I actually forgot that that monitor configuration existed. It looks nice, although I assume you would still be running at the same UI scaling as a 1440p monitor, and the higher pixel density compared to a 34" ultrawide 1440p display (around 25% higher) means you put the monitor closer to your eyes. So unless you're doing non-integer scaling (which I want to avoid if at all possible), you get a lot more real estate than the 1440p display, but not 2x density. Or you could do 2x scaling, but then you've just got the real estate of an ultrawide 1080p display. Personally I have plenty of real estate with 3440x1440, and what I'm really interested in is jumping to 2x scaling.

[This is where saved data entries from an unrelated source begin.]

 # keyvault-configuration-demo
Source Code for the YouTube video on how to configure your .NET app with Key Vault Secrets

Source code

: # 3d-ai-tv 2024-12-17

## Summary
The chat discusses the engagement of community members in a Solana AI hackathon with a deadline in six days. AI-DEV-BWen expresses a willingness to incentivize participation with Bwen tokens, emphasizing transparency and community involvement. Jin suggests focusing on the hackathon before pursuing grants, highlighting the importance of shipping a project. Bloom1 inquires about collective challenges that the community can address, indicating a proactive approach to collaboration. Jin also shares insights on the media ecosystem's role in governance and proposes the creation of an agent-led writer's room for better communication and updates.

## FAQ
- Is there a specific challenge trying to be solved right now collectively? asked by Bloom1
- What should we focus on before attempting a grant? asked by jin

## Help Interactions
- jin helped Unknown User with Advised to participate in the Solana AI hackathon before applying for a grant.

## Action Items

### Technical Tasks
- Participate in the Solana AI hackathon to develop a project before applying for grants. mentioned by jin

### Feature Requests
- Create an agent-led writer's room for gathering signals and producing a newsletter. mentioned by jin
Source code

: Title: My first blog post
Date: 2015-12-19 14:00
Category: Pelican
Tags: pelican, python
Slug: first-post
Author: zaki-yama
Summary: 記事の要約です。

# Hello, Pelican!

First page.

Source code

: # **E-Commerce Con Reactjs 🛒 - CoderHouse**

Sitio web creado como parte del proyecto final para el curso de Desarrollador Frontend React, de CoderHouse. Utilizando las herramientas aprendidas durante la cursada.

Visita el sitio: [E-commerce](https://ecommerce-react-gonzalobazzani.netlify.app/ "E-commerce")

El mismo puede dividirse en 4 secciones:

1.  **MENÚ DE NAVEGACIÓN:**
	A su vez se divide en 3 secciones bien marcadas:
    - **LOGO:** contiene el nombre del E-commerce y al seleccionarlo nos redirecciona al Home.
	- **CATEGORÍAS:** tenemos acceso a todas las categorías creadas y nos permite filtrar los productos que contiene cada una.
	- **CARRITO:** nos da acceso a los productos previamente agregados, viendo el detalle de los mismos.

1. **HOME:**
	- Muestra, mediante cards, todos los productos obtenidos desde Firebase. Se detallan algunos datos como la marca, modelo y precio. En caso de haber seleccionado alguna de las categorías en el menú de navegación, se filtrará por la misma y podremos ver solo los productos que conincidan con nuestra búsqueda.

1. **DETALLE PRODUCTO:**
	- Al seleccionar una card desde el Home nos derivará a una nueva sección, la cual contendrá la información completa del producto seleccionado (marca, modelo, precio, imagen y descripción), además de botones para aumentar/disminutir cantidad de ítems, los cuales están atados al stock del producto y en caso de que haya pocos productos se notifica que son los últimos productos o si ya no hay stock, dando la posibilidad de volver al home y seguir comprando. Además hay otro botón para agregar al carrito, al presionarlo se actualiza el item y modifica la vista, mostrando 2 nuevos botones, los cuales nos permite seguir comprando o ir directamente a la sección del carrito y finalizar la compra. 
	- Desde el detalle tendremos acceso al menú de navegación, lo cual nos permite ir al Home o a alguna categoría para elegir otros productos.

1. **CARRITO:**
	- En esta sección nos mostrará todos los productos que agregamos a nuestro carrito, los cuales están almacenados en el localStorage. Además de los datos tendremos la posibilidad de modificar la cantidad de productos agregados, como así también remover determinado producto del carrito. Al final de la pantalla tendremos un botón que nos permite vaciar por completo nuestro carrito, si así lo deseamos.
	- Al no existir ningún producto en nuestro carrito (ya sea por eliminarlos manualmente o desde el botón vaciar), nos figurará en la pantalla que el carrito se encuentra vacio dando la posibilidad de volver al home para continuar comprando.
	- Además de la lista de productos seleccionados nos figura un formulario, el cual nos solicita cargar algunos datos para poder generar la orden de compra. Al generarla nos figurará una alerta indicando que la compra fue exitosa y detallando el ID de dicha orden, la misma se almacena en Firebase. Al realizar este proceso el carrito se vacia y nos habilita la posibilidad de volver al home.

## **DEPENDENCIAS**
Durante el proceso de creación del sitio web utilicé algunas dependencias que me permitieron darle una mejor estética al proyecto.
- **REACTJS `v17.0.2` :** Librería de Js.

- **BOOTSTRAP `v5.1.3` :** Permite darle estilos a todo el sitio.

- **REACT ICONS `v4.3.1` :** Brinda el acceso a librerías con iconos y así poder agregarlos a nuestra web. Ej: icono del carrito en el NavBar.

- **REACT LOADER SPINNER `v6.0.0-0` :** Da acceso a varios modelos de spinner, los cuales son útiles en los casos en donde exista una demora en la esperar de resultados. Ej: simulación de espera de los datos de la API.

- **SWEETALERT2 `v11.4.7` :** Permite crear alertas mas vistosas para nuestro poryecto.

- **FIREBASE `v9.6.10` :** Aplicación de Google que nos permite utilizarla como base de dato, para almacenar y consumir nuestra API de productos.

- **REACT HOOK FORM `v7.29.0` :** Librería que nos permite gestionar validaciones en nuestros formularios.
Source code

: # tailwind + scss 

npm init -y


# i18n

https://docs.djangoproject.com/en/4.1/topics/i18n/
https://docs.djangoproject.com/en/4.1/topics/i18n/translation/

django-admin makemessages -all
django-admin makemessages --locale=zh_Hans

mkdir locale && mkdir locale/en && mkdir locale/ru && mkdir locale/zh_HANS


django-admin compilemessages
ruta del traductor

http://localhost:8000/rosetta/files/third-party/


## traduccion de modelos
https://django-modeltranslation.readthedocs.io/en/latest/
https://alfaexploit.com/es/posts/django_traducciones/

Same. I have a 32" 1440p display and am considering grabbing one of these when I get back to the states in a few months. I could live without the speakers, but honestly if they're "good enough" they might kick my powered studio monitors off of my desk. I like my powered speakers but I don't use them anywhere near the volume they thrive at so it might be worth it to re-examine my workflow as a hobbyist.
I would really love an ultrawide for the extra space and immersive gaming option. But Retina display has spoiled me a lot. I regret getting used to a 4K configuration scaled to 150% which is effectively 2560x1440 display with higher PPI.
Yeap. Same dilema here, splitting in two or three when coding doesn't look good in my LG 27" 4k monitor. Is either full screen or nothing. For the case, instead of buying 2 32" apple pro monitors buying 3 of the 27 would make it better.
I think I'll buy one and maybe buy two more later if it proves to be good, almost $5k though, ouch... Wish they made a simpler version with no ports, no camera, no speakers, etc - why would I need 3 cameras and 3 sets of speakers?..
- 60hz. For this price point I'd expect higher.
- Thunderbolt 3. Interesting that they didn't bump to 4, given the Mac Studio is Thunderbolt 4. This means you wont be able to daisy chain the displays.
- Lack of size options. Would love to see more variety here. After moving to an ultrawide format, I can't see myself moving back to standard format monitors from a productivity standpoint.
Overall though excited for this and keen to see how it'll evolve. It'll be a miss for me this cycle but keen to see their future releases of their monitor line.